Man in the Iron Mask by Dumas, Alexandre part two

“Yes,” replied Fouquet, “you may have been acting on my behalf; but I do not accept your service. At the same time, I do not wish your ruin. You will leave this house.”

Aramis stifled an exclamation which almost escaped his broken heart.

“I am hospitable towards all who are dwellers beneath my roof,” continued Fouquet, with an air of inexpressible majesty; “you will not be more fatally lost than he whose ruin you have consummated.”

“You will be so,” said Aramis, in a hoarse, prophetic, voice- “you will be so, believe me.”

“I accept the augury, M. d’Herblay; but nothing shall stop me. You will leave Vaux; you must leave France. I give you four hours to place yourself out of the King’s reach.”

“Four hours?” said the Bishop of Vannes, scornfully and incredulously.

“Upon the word of Fouquet, no one shall follow you before the expiration of that time. You will therefore have four hours’ advance of those whom the King may wish to despatch after you.”

“Four hours!” repeated Aramis, in a thick, smothered voice.

“It is more than you will need to get on board a vessel, and flee to Belle-Isle, which I give you as a place of refuge.”

“Ah!” murmured Aramis.

“Belle-Isle is as much mine for you as Vaux is mine for the King. Go, d’Herblay, go! as long as I live, not a hair of your head shall be injured.”

“Thank you,” said Aramis, with a cold irony of manner.

“Go at once, then, and give me your hand, before we both hasten away,- you to save your life, I to save my honor.”

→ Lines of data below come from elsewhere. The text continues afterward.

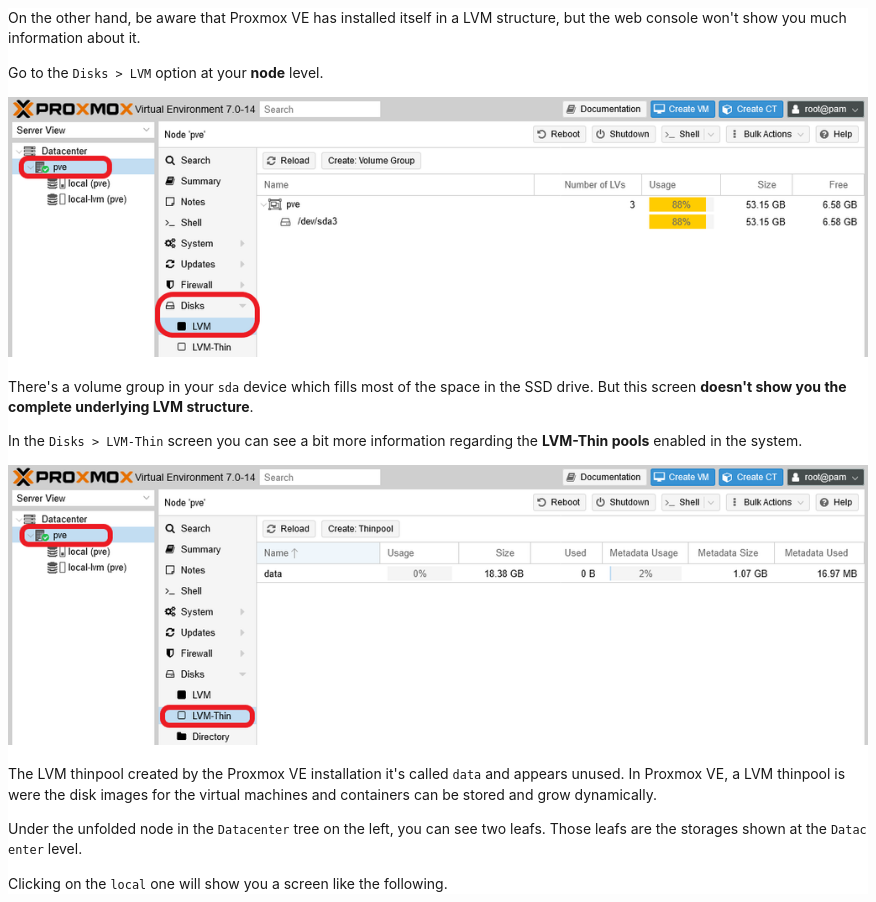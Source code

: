 On the other hand, be aware that Proxmox VE has installed itself in a LVM structure, but the web console won't show you much information about it.

Go to the `Disks > LVM` option at your **node** level.

![pve node LVM screen](images/g005/pve_node_disks_lvm_screen.png "pve node LVM screen")

There's a volume group in your `sda` device which fills most of the space in the SSD drive. But this screen **doesn't show you the complete underlying LVM structure**.

In the `Disks > LVM-Thin` screen you can see a bit more information regarding the **LVM-Thin pools** enabled in the system.

![pve node LVM-Thin screen](images/g005/pve_node_disks_lvm-thin_screen.png "pve node LVM-Thin screen")

The LVM thinpool created by the Proxmox VE installation it's called `data` and appears unused. In Proxmox VE, a LVM thinpool is were the disk images for the virtual machines and containers can be stored and grow dynamically.

Under the unfolded node in the `Datacenter` tree on the left, you can see two leafs. Those leafs are the storages shown at the `Datacenter` level.

Clicking on the `local` one will show you a screen like the following.
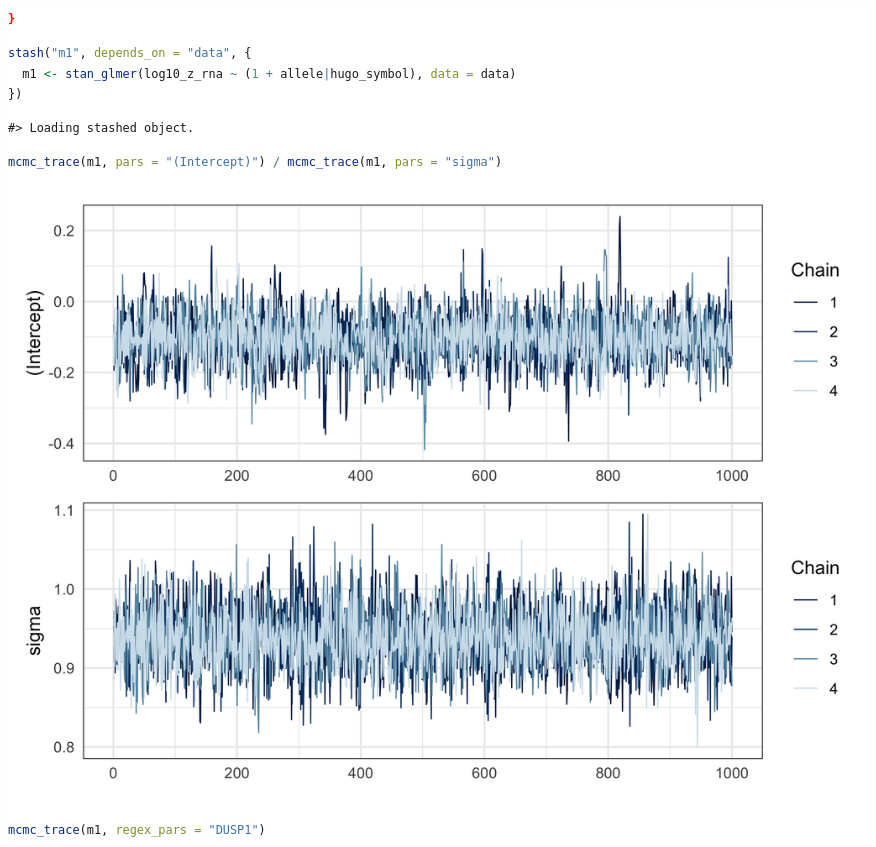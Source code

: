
```r
}
```


```r
stash("m1", depends_on = "data", {
  m1 <- stan_glmer(log10_z_rna ~ (1 + allele|hugo_symbol), data = data)
})
```

```
#> Loading stashed object.
```


```r
mcmc_trace(m1, pars = "(Intercept)") / mcmc_trace(m1, pars = "sigma")
```

![](_temp-analysis-environment_files/figure-html/unnamed-chunk-17-1.png)

```r
mcmc_trace(m1, regex_pars = "DUSP1")
```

Aramis withdrew from his breast the hand he had concealed there; it was stained with his blood. He had dug his nails into his flesh, as if in punishment for having nursed so many projects, more vain, insensate, and fleeting than the life of man. Fouquet was horror-stricken, and then his heart smote him with pity. He opened his arms to Aramis.

“I had no weapons,” murmured Aramis, as wild and terrible as the shade of Dido. And then, without touching Fouquet’s hand, he turned his head aside, and stepped back a pace or two. His last word was an imprecation, his last gesture a curse, which his blood-stained hand seemed to invoke, as it sprinkled on Fouquet’s face a few drops of his blood; and both of them darted out of the room by the secret staircase which led down to the inner courtyard. Fouquet ordered his best horses, while Aramis paused at the foot of the staircase which led to Porthos’s apartment. He reflected for some time, while Fouquet’s carriage left the stone-paved courtyard at full gallop.

“Shall I go alone,” said Aramis to himself, “or warn the Prince? Oh, fury! Warn the Prince, and then- do what? Take him with me? Carry this accusing witness about with me everywhere? War, too, would follow,- civil war, implacable in its nature! And without any resource- alas, it is impossible! What will he do without me? Without me he will be utterly destroyed! Yet who knows? let destiny be fulfilled! Condemned he was, let him remain so, then! God! Demon! Gloomy and scornful Power, whom men call the Genius of man, thou art only a breath, more uncertain, more useless, than the wind in the mountains! Chance thou term’st thyself, but thou art nothing; thou inflamest everything with thy breath, crumblest mountains at thy approach, and suddenly art thyself destroyed at the presence of the cross of dead wood, behind which stands another Power invisible like thyself,- whom thou deniest, perhaps, but whose avenging hand is on thee, and hurls thee in the dust dishonored and unnamed! Lost! I am lost! What can be done? Flee to Bell-Isle? Yes, and leave Porthos behind me, to talk and relate the whole affair to every one,- Porthos, who will suffer, perhaps! I will not let poor Porthos suffer. He is one of the members of my own frame; his grief is mine. Porthos shall leave with me, and shall follow my destiny. It must be so.”

And Aramis, apprehensive of meeting any one to whom his hurried movements might appear suspicious, ascended the staircase without being perceived. Porthos, but just returned from Paris, slept already the sleep of the just; his huge body forgot its fatigue as his mind forgot its thoughts. Aramis entered, light as a shadow, and placed his nervous grasp on the giant’s shoulder. “Come, Porthos,” he cried, “come.”